Events in 1893 in animation.

==Events==
- Specific date unknown
  - Émile Reynaud hand-paints 636 individual images for his upcoming animated film. Autour d'une cabine (Around A Cabin). The film was eventually released in 1894, shown at the Musée Grévin from December 1894 until March 1900.
  - Eadweard Muybridge produced a series of 50 different paper 'Zoopraxiscope discs' (basically a version of the phenakistiscopes), with pictures drawn by Erwin F. Faber. The discs were intended for sale at the 1893 World's Columbian Exposition in Chicago. They seem to have sold very poorly, and surviving discs are quite rare. The discs were printed in black-and-white, with twelve different discs also produced as chromolithographed versions. Of the coloured versions, only four different ones are known to still exist (with a total of five or six extant copies).

==Births==
===January===
- January 12: Edward Selzer, American film producer and publicist (Warner Bros.
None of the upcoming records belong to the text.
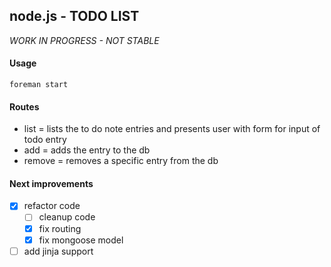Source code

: ## node.js - TODO LIST 

*WORK IN PROGRESS - NOT STABLE*


#### Usage

```
foreman start
```


#### Routes

* list = lists the to do note entries and presents user with form for input of todo entry
* add = adds the entry to the db
* remove = removes a specific entry from the db


#### Next improvements

* [x] refactor code
    - [ ] cleanup code
    - [X] fix routing
    - [X] fix mongoose model
* [ ] add jinja support
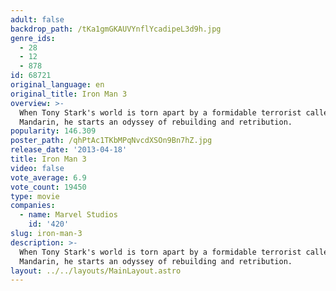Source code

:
 ```yaml
---
adult: false
backdrop_path: /tKa1gmGKAUVYnflYcadipeL3d9h.jpg
genre_ids:
  - 28
  - 12
  - 878
id: 68721
original_language: en
original_title: Iron Man 3
overview: >-
  When Tony Stark's world is torn apart by a formidable terrorist called the
  Mandarin, he starts an odyssey of rebuilding and retribution.
popularity: 146.309
poster_path: /qhPtAc1TKbMPqNvcdXSOn9Bn7hZ.jpg
release_date: '2013-04-18'
title: Iron Man 3
video: false
vote_average: 6.9
vote_count: 19450
type: movie
companies:
  - name: Marvel Studios
    id: '420'
slug: iron-man-3
description: >-
  When Tony Stark's world is torn apart by a formidable terrorist called the
  Mandarin, he starts an odyssey of rebuilding and retribution.
layout: ../../layouts/MainLayout.astro
---
```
Cartoons), (d. 1970).

===February===
- February 10: Jimmy Durante, American actor, comedian, pianist, and singer (voiced himself in Frosty the Snowman), (d. 1980).

===June===
- June 24: Roy O. Disney, American businessman (co-founder and first CEO of the Walt Disney Company) and brother of Walt Disney, (d. 1971).

===August===
- August 27: Leslie Elton, American animator and comics artist (worked for J.R. Bray), (d. 1966).

===September===
- September 12: Wolfgang Zeller, German film composer (composed the orchestral score for the animated film The Adventures of Prince Achmed), (d. 1967).

===October===
- October 1: Cliff Friend, American songwriter and pianist (co-wrote "The Merry-Go-Round Broke Down" for Looney Tunes), (d. 1974).

===November===
- November 27: Harry Foster Welch, American radio and voice actor (voice of Popeye from 1945 to 1947), (d. 1973).

===December===
- December 29: Berthold Bartosch, German-Bohemian filmmaker, pioneer of silhouette animation, creator of an early version of the multiplane camera, (animator for The Adventures of Prince Achmed, director of The Idea), (d. 1968).